Popierając protest apelujemy by nieupolityczniać walki rodziców w Sejmie. Jest to wobec nich, którzy często poświęcają opiece całe swoje życie, po prostu niesprawiedliwe. Żyją oni bowiem w państwie, którego władza próbuje z jednej strony zabronić aborcji eugeniczne, z drugiej zaś udaje, że interesuje ją los osób niepełnosprawnych i ich rodzin.
Fundując szczątkowe rozwiązania odpycha problem od siebie, licząc że sektor NGO załatwi sprawę. Nie piszę tu tylko o obecnym rządzie Prawa i Sprawiedliwości czy poprzednich rządach Platformy Obywatelskiej. Problem jest systemowy i stanowi sumę zaniedbań kolejnych lat. Systemowo należy go także rozwiązać.
Począwszy od pozostawienia rodzicom prawa wyboru urodzenia niepełnosprawnego dziecka, poprzez odpowiedni system ulg, zasiłków czy rent, gwarantujący rodzinom godne funkcjonowanie na odpowiednim poziomie opieki medycznej, na systemie opieki społecznej gwarantującym rodzicom należyte prawo do odpoczynku kończywszy.
W tej ostatniej kwestii prawda jest bowiem brutalna. Rodzice zdrowych dzieci mogą zagwarantować sobie odpoczynek posyłając swoje pociechy do dziadków czy na kolonie. Rodzice, tych niepełnosprawnych, nie ponieważ przez lata opieki stają się swego rodzaju specjalistami od danego schorzenia i nie mając odpowiedniego, wykwalifikowanego zastępstwa nie stać ich na podjęcie takiego ryzyka.

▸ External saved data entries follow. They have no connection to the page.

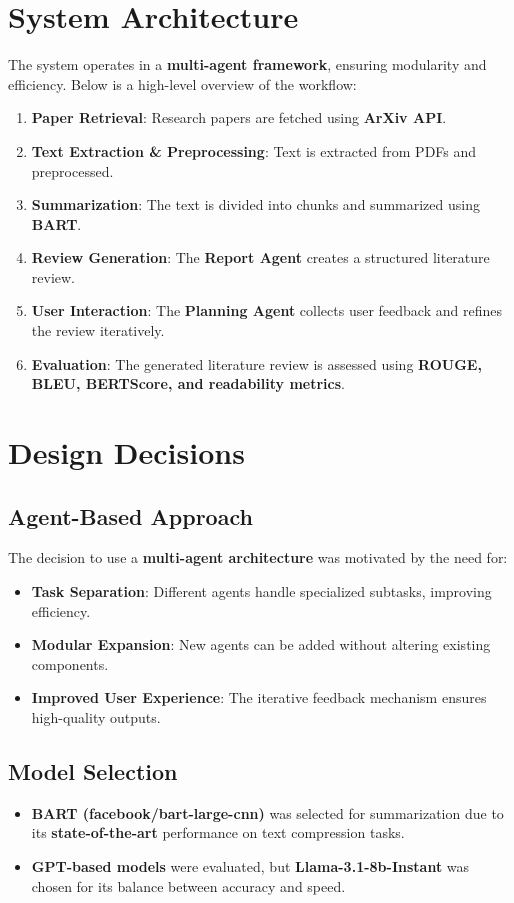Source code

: \section{System Architecture}
The system operates in a \textbf{multi-agent framework}, ensuring modularity and efficiency. Below is a high-level overview of the workflow:
\begin{enumerate}
\item \textbf{Paper Retrieval}: Research papers are fetched using \textbf{ArXiv API}.
\item \textbf{Text Extraction & Preprocessing}: Text is extracted from PDFs and preprocessed.
\item \textbf{Summarization}: The text is divided into chunks and summarized using \textbf{BART}.
\item \textbf{Review Generation}: The \textbf{Report Agent} creates a structured literature review.
\item \textbf{User Interaction}: The \textbf{Planning Agent} collects user feedback and refines the review iteratively.
\item \textbf{Evaluation}: The generated literature review is assessed using \textbf{ROUGE, BLEU, BERTScore, and readability metrics}.
\end{enumerate}

\section{Design Decisions}
\subsection{Agent-Based Approach}
The decision to use a \textbf{multi-agent architecture} was motivated by the need for:
\begin{itemize}
\item \textbf{Task Separation}: Different agents handle specialized subtasks, improving efficiency.
\item \textbf{Modular Expansion}: New agents can be added without altering existing components.
\item \textbf{Improved User Experience}: The iterative feedback mechanism ensures high-quality outputs.
\end{itemize}

\subsection{Model Selection}
\begin{itemize}
\item \textbf{BART (facebook/bart-large-cnn)} was selected for summarization due to its \textbf{state-of-the-art} performance on text compression tasks.
\item \textbf{GPT-based models} were evaluated, but \textbf{Llama-3.1-8b-Instant} was chosen for its balance between accuracy and speed.
\end{itemize}

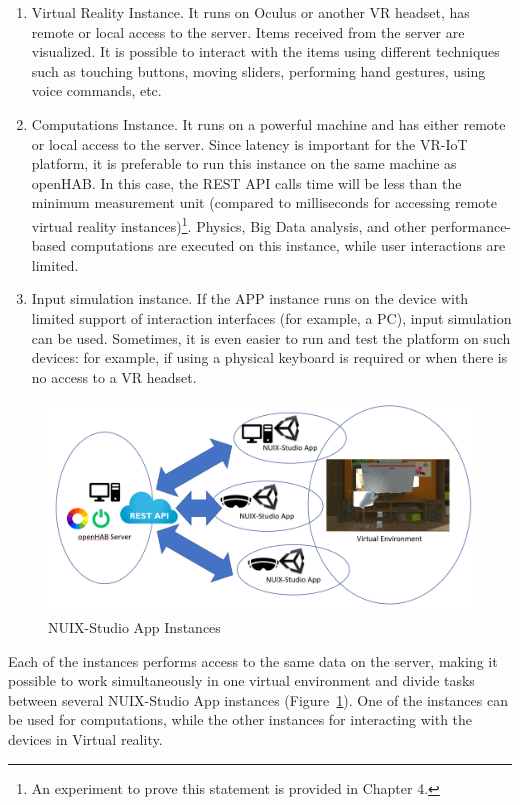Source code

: \begin{enumerate}
    \item Virtual Reality Instance. It runs on Oculus or another VR headset, has remote or local access to the server. Items received from the server are visualized. It is possible to interact with the items using different techniques such as touching buttons, moving sliders, performing hand gestures, using voice commands, etc. 
    \item Computations Instance. It runs on a powerful machine and has either remote or local access to the server. Since latency is important for the VR-IoT platform, it is preferable to run this instance on the same machine as openHAB. In this case, the REST API calls time will be less than the minimum measurement unit (compared to milliseconds for accessing remote virtual reality instances)\footnote{An experiment to prove this statement is provided in Chapter 4.}. Physics, Big Data analysis, and other performance-based computations are executed on this instance, while user interactions are limited.
    \item Input simulation instance. If the APP instance runs on the device with limited support of interaction interfaces (for example, a PC), input simulation can be used. Sometimes, it is even easier to run and test the platform on such devices: for example, if using a physical keyboard is required or when there is no access to a VR headset.
\end{enumerate}

\begin{figure}
  \centering
  \includegraphics[width=0.9\linewidth]{figures/AppInstances.png}
  \caption{NUIX-Studio App Instances}
  \label{fig:AppInstances-figure}
\end{figure}

Each of the instances performs access to the same data on the server, making it possible to work simultaneously in one virtual environment and divide tasks between several NUIX-Studio App instances (Figure~\ref{fig:AppInstances-figure}). One of the instances can be used for computations, while the other instances for interacting with the devices in Virtual reality.

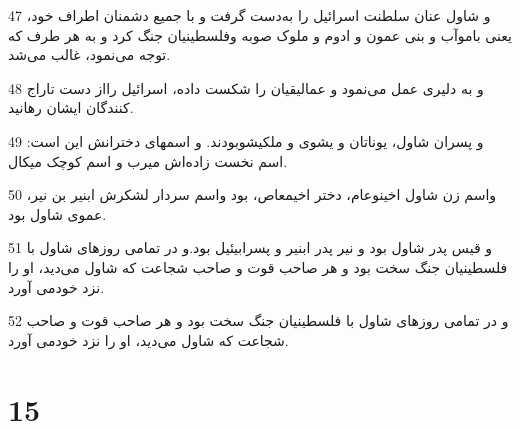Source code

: \par 47 و شاول عنان سلطنت اسرائیل را به‌دست گرفت و با جمیع دشمنان اطراف خود، یعنی باموآب و بنی عمون و ادوم و ملوک صوبه وفلسطینیان جنگ کرد و به هر طرف که توجه می‌نمود، غالب می‌شد.
\par 48 و به دلیری عمل می‌نمود و عمالیقیان را شکست داده، اسرائیل رااز دست تاراج کنندگان ایشان رهانید.
\par 49 و پسران شاول، یوناتان و یشوی و ملکیشوبودند. و اسمهای دخترانش این است: اسم نخست زاده‌اش میرب و اسم کوچک میکال.
\par 50 واسم زن شاول اخینوعام، دختر اخیمعاص، بود واسم سردار لشکرش ابنیر بن نیر، عموی شاول بود.
\par 51 و قیس پدر شاول بود و نیر پدر ابنیر و پسرابیئیل بود.و در تمامی روزهای شاول با فلسطینیان جنگ سخت بود و هر صاحب قوت و صاحب شجاعت که شاول می‌دید، او را نزد خودمی آورد.
\par 52 و در تمامی روزهای شاول با فلسطینیان جنگ سخت بود و هر صاحب قوت و صاحب شجاعت که شاول می‌دید، او را نزد خودمی آورد.
 
\chapter{15}

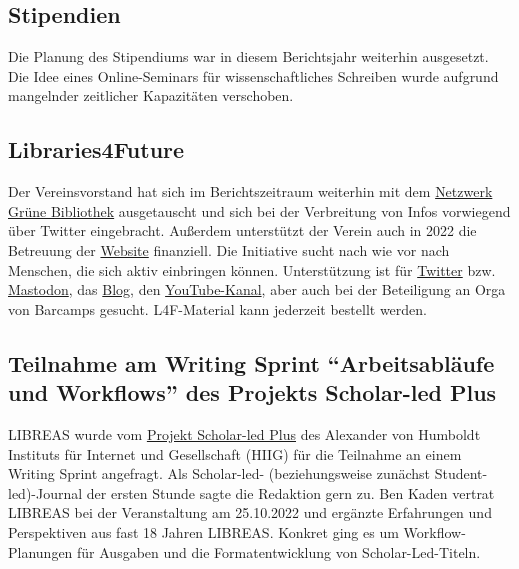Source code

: \documentclass[a4paper,
fontsize=11pt,
oneside,
numbers=noperiodatend,
parskip=half-,
bibliography=totoc,
final
]{scrartcl}
\begin{document}
\hypertarget{stipendien}{%
\subsection{Stipendien}\label{stipendien}}

Die Planung des Stipendiums war in diesem Berichtsjahr weiterhin
ausgesetzt. Die Idee eines Online-Seminars für wissenschaftliches
Schreiben wurde aufgrund mangelnder zeitlicher Kapazitäten verschoben.

\hypertarget{libraries4future}{%
\subsection{Libraries4Future}\label{libraries4future}}

Der Vereinsvorstand hat sich im Berichtszeitraum weiterhin mit dem
\href{https://www.netzwerk-gruene-bibliothek.de/}{Netzwerk Grüne
Bibliothek} ausgetauscht und sich bei der Verbreitung von Infos
vorwiegend über Twitter eingebracht. Außerdem unterstützt der Verein
auch in 2022 die Betreuung der
\href{https://libraries4future.org/}{Website} finanziell. Die Initiative
sucht nach wie vor nach Menschen, die sich aktiv einbringen können.
Unterstützung ist für \href{https://twitter.com/Libraries4F}{Twitter}
bzw. \href{https://climatejustice.global/@libraries4future}{Mastodon},
das \href{https://libraries4future.org/blog/}{Blog}, den
\href{https://www.youtube.com/channel/UC2ugDvNT713LndZuONDt8-A}{YouTube-Kanal},
aber auch bei der Beteiligung an Orga von Barcamps gesucht. L4F-Material
kann jederzeit bestellt werden.

\hypertarget{teilnahme-am-writing-sprint-arbeitsabluxe4ufe-und-workflows-des-projekts-scholar-led-plus}{%
\subsection{\texorpdfstring{Teilnahme am Writing Sprint
\enquote{Arbeitsabläufe und Workflows} des Projekts Scholar-led
Plus}{Teilnahme am Writing Sprint ``Arbeitsabläufe und Workflows'' des Projekts Scholar-led Plus}}\label{teilnahme-am-writing-sprint-arbeitsabluxe4ufe-und-workflows-des-projekts-scholar-led-plus}}

LIBREAS wurde vom
\href{https://www.hiig.de/project/scholar-led-plus/}{Projekt Scholar-led
Plus} des Alexander von Humboldt Instituts für Internet und Gesellschaft
(HIIG) für die Teilnahme an einem Writing Sprint angefragt. Als
Scholar-led- (beziehungsweise zunächst Student-led)-Journal der ersten
Stunde sagte die Redaktion gern zu. Ben Kaden vertrat LIBREAS bei der
Veranstaltung am 25.10.2022 und ergänzte Erfahrungen und Perspektiven
aus fast 18 Jahren LIBREAS. Konkret ging es um Workflow-Planungen für
Ausgaben und die Formatentwicklung von Scholar-Led-Titeln.

\end{document}
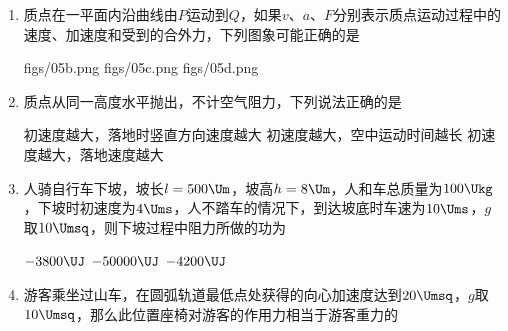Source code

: \documentclass[\gkver]{gaokaozhenti}
\begin{document}
\begin{enumerate}
{拉力在竖直方向的分量一定等于重力}
{拉力在水平方向的分量一定大于摩擦力}
{拉力在水平方向的分量一定等于摩擦力}


\item
质点在一平面内沿曲线由$P$运动到$Q$，如果$v$、$a$、$F$分别表示质点运动过程中的速度、加速度和受到的合外力，下列图象可能正确的是

{figs/05b.png}
{figs/05c.png}
{figs/05d.png}


\item
质点从同一高度水平抛出，不计空气阻力，下列说法正确的是

{初速度越大，落地时竖直方向速度越大}
{初速度越大，空中运动时间越长}
{初速度越大，落地速度越大}


\item
人骑自行车下坡，坡长$l=500\Um$，坡高$h=8\Um$，人和车总质量为$100\Ukg$，下坡时初速度为$4\Ums$，人不踏车的情况下，到达坡底时车速为$10\Ums$，$g$取$10\Umsq$，则下坡过程中阻力所做的功为

\fourchoices[answer=B]
{$-400\UJ$}
{$-3800\UJ$}
{$-50000\UJ$}
{$-4200\UJ$}


\item
游客乘坐过山车，在圆弧轨道最低点处获得的向心加速度达到$20\Umsq$，$g$取$10\Umsq$，那么此位置座椅对游客的作用力相当于游客重力的


\end{enumerate}
\end{document}
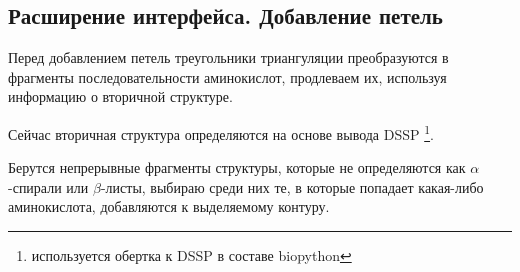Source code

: \subsection{Расширение интерфейса. Добавление петель}

Перед добавлением петель треугольники триангуляции преобразуются в фрагменты последовательности аминокислот, продлеваем их, используя информацию о вторичной структуре.



Сейчас вторичная структура определяются на основе вывода DSSP \footnote{используется обертка к DSSP в составе biopython}.

Берутся непрерывные фрагменты структуры, которые не определяются как $\alpha$-спирали или $\beta$-листы, выбираю среди них те, в которые попадает какая-либо аминокислота, добавляются к выделяемому контуру.











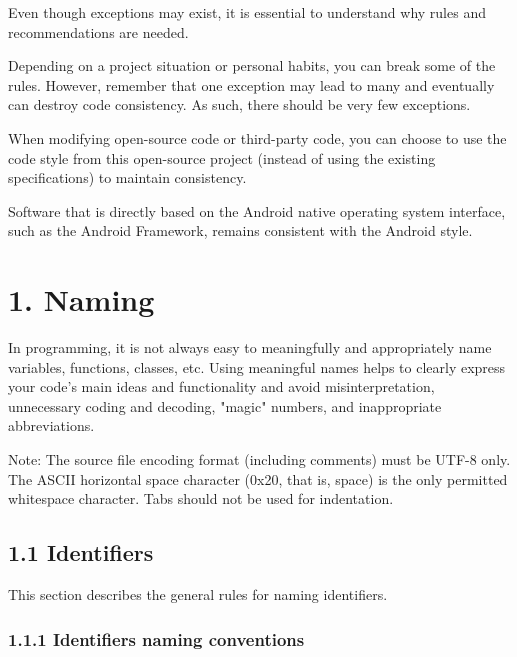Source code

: \label{sec:}



Even though exceptions may exist, it is essential to understand why rules and recommendations are needed.

Depending on a project situation or personal habits, you can break some of the rules. However, remember that one exception may lead to many and eventually can destroy code consistency. As such, there should be very few exceptions.

When modifying open-source code or third-party code, you can choose to use the code style from this open-source project (instead of using the existing specifications) to maintain consistency.

Software that is directly based on the Android native operating system interface, such as the Android Framework, remains consistent with the Android style.

\section*{\textbf{1. Naming}}

\label{sec:1.}

In programming, it is not always easy to meaningfully and appropriately name variables, functions, classes, etc. Using meaningful names helps to clearly express your code's main ideas and functionality and avoid misinterpretation, unnecessary coding and decoding, "magic" numbers, and inappropriate abbreviations.



Note: The source file encoding format (including comments) must be UTF-8 only. The ASCII horizontal space character (0x20, that is, space) is the only permitted whitespace character. Tabs should not be used for indentation.



\subsection*{\textbf{1.1 Identifiers}}

\label{sec:1.1}

This section describes the general rules for naming identifiers.

\subsubsection*{\textbf{1.1.1 Identifiers naming conventions}}
\leavevmode\newline

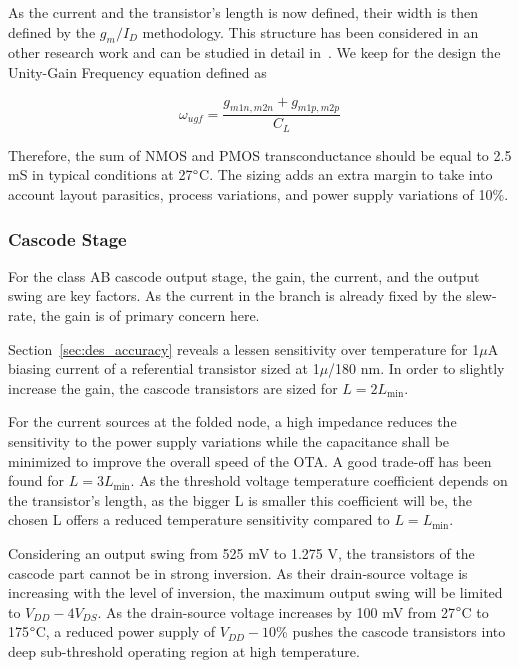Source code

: As the current and the transistor's length is now defined, their width is then defined by the \(g_m/I_D \) methodology. This structure has been considered in an other research work and can be studied in detail in~\cite{Vallee1994,Lipka2009,Hati2012}. We keep for the design the Unity-Gain Frequency equation defined as

\begin{equation}
\omega_{ugf} = \frac{g_{m1n,m2n} + g_{m1p,m2p}}{C_L}
\end{equation}

Therefore, the sum of NMOS and PMOS transconductance should be equal to 2.5 mS in typical conditions at 27\(\degree \)C. The sizing adds an extra margin to take into account layout parasitics, process variations, and power supply variations of 10\%.

\subsubsection{Cascode Stage}
For the class AB cascode output stage, the gain, the current, and the output swing are key factors. As the current in the branch is already fixed by the slew-rate, the gain is of primary concern here.

Section~\ref{sec:des_accuracy} reveals a lessen sensitivity over temperature for 1\(\mu \)A biasing current of a referential transistor sized at 1\(\mu \)/180 nm. In order to slightly increase the gain, the cascode transistors are sized for \(L = 2 L_{\min} \).

For the current sources at the folded node, a high impedance reduces the sensitivity to the power supply variations while the capacitance shall be minimized to improve the overall speed of the OTA\@. A good trade-off has been found for \(L = 3 L_{\min} \). As the threshold voltage temperature coefficient depends on the transistor's length, as the bigger L is smaller this coefficient will be, the chosen L offers a reduced temperature sensitivity compared to \(L = L_{\min} \).

Considering an output swing from 525 mV to 1.275 V, the transistors of the cascode part cannot be in strong inversion. As their drain-source voltage is increasing with the level of inversion, the maximum output swing will be limited to \(V_{DD} - 4 V_{DS} \). As the drain-source voltage increases by 100 mV from 27\(\degree \)C to 175\(\degree \)C, a reduced power supply of \(V_{DD} - 10\% \) pushes the cascode transistors into deep sub-threshold operating region at high temperature.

Dlatego też domagamy się publicznej debaty na temat systemowych rozwiązań dla osób niepełnosprawnych oraz ich rodzin. #SolidarniZRON #WspieramyProtestOkupacyjnyRON #PopieramyPostulatyRON
Fotorelację wykonał Marek Krupecki
Danka
27 kwietnia 2018 — 22:13
Dziękuję za zorganizowanie dzisiejszego wydarzenia! Spodziewałam się tłumów. Spodziewałam się zainteresowania mediów. Spodziewałam się obecności przedstawicieli wszystkich grup społecznych bez względu na upodobania. Spodziewałam się ….i zapytam, jaki temat wywoła nasze wsparcie? Na wczorajszym spotkaniu wśród przyjaciół rozmawialiśmy na temat braku stanowczego sprzeciwu najnowszemu projektowi oddzielania w szkołach dzieci niepełnosprawnych, na temat naszego zachowania względem osób niepełnosprawnych. Jesteśmy społeczeństwem, które samo się izoluje, nie chce widzieć, nie chce słyszeć o problemach tych osób, wszak bardzo często osoby niepełnosprawne często nie są wyborcami, więc pozwalamy lub przyzwalamy na pomijanie ich w przestrzeni publicznej. Mówię coś okropnego? Nie, nie sądzę. Kto nie słyszał określenia „ten wariat” na temat osoby z upośledzeniem umysłowym? Kto nie słyszał gorszych słów na temat osób z upośledzeniem ruchowym? Kto nie patrzył na osoby z fałszywym politowaniem? To nie walka rodziców dzieci niepełnosprawnych powinna dziwić niektórych obywateli (np. posłów z partii PiS), to nas trzeba wychowywać, bo to w wielu z nas jest spaczenie człowieczeństwa. Niech krytykujący cieszą się zdrowiem, ale niech zamilkną, zanim chlapną coś haniebnego w temacie osób niepełnosprawnych. Nie wiem, czy kiedykolwiek wybierzemy rządzących, którzy będą pamiętali o osobach potrzebujących naszej troski, nie wiem, czy kiedykolwiek wybierzemy takich, którzy będą potrafili te osoby obronić. Wiem jedno, to wstyd, że udajemy, że cokolwiek dla nich robimy. Wystarczy przypomnieć zwykłą kwestię wind i krawężników, które po dziś dzień istnieją, choć nie muszą.